At least one shooter was loose in the halls of Harding High School, and little was known except that he had a gun and he was using it.
Four officers from different agencies arrived, and worked out a plan to eliminate the threat.
This time, it was a drill with paintballs.
Instead of bullet holes, wounded victims were marked with paint splotches. After the shooter was apprehended and disarmed, officers gave him a pat on the back and joked about hitting him in the hand with a round.
Officers from area law enforcement agencies have been taking Ohio Highway Patrol training at Harding High School the past two weeks.
Lt. Chuck Jones, commander of the patrol’s Marion post, said troopers from across the state have been working on active shooter scenarios since the Virginia Tech shootings.
Special Response Team Trooper Bob Peterson, from Marion, said instructors decided to expand this year’s training to focus on schools. Because they receive similar training, officers from different agencies can work together to stop an active shooter. They can start as soon as there are four officers on the scene, rather than waiting for all members.
“Traditionally, we’re involved with traffic safety,” Jones said of troopers. “But because of short staffing at law enforcement agencies across the state and even the country with strained budgets, troopers are being called to back up other agencies more frequently and vice versa.”
Training with other agencies helps, he said. “You never want to go in with a blind type of situation,” he said.
After an hour of classroom instruction, participants split into two groups. One practiced building searches in the upstairs of the high school, and the other learned a triangulation technique to contain wandering shooters.
Troopers took turns portraying shooters and panicked students.
Almost 30 law enforcement members from Mansfield, Carey and Bucyrus police departments, the Wyandot County Sheriff’s Office and other troopers from the patrol’s Bucyrus District participated Wednesday.
A point man, two searchers and a rear officer stayed in tight groups to cover hallways and search room to room, covering each other’s backs, ignoring injured students and advancing aggressively on shooters.
Teachers getting ready for the new school year darted into their rooms before and after scenarios to avoid the paintballs flying through the hallways.
By the end of the exercises, role players were spattered with pink and blue splotches.
The rounds, traveling at 250 feet per second, stung more than normal paintballs, officers said. Most of the projectiles were shot at close range.
Officers executed the scenarios more smoothly after each round.
Before the exercise, Peterson said it was OK to make mistakes. It was training, after all.

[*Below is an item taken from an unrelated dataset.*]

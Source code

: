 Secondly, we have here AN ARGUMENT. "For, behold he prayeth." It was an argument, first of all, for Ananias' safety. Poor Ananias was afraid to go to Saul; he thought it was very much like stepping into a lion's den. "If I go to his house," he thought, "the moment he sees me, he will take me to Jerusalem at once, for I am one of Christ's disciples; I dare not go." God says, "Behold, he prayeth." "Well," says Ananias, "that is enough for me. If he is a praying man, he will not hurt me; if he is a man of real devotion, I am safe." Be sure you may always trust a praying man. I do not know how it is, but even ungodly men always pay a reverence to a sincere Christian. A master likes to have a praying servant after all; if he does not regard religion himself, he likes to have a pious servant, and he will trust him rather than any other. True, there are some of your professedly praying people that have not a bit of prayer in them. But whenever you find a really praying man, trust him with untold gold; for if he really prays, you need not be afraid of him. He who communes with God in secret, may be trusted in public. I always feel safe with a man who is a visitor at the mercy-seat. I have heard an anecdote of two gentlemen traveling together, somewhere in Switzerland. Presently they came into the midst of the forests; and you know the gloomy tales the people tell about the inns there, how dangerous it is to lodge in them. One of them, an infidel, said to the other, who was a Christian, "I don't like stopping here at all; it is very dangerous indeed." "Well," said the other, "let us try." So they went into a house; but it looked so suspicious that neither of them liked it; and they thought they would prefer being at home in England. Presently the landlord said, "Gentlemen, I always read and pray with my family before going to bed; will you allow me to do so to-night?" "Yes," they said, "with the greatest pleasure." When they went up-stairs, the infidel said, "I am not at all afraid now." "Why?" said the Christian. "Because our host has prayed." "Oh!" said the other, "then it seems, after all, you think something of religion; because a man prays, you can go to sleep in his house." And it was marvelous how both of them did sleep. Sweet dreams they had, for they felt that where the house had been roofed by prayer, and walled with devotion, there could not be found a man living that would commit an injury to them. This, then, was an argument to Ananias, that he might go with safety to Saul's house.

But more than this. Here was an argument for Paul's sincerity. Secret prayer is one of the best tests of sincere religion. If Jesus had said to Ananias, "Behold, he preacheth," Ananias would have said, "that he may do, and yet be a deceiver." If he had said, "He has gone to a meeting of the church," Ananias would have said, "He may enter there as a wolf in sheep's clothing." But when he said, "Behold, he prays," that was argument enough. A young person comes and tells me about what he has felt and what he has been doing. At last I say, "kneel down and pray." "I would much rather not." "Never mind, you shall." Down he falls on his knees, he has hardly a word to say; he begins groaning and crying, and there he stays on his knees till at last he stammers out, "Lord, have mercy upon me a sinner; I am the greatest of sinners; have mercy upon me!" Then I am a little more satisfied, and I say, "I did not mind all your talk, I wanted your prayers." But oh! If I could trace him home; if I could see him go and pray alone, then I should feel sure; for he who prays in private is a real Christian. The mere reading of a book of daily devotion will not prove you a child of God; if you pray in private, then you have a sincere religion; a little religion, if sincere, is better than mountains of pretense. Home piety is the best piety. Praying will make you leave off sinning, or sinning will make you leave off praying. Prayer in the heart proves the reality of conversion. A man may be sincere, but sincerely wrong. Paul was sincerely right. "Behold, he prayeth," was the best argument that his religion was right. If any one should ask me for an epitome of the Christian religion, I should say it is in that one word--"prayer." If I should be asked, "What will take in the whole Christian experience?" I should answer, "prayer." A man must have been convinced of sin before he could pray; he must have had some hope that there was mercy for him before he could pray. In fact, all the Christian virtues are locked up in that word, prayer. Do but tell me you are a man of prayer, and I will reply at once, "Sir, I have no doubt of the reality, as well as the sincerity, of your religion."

Tips about keeping tight, moving steadily but not too quickly, keeping fingers off the trigger when off the target — and remembering the best defense is a good offense — rattled through officers’ minds during the exercises.
One strategy that made these exercises different from others was ignoring the wounded victims and telling students and other bystanders to just get out of the building. Instead, the focus was on eliminating the threat, Peterson said. In a school shooting, he said, emergency technicians will not go into a building until it is safe to do so. Thus, the need to bypass the injured.
If the shooter leaves the building with fleeing students, that’s OK, he said.
“We’ll get him later. If he decides to fight, we have the training and experience and we’re more than willing to do that, too,” he said.
While Marion area troopers are the only officers in the county who have participated in the training, Jones said the Marion Police Department wants to complete a session for its entire department in the future.
Since the training, funded by the state, has been offered to other agencies, more than 7,500 officers in Ohio have participated, Jones said.
After taking the training, he said he felt much more confident about handling such situations.
“There’s nothing like being prepared for the worst, should it happen,” he said.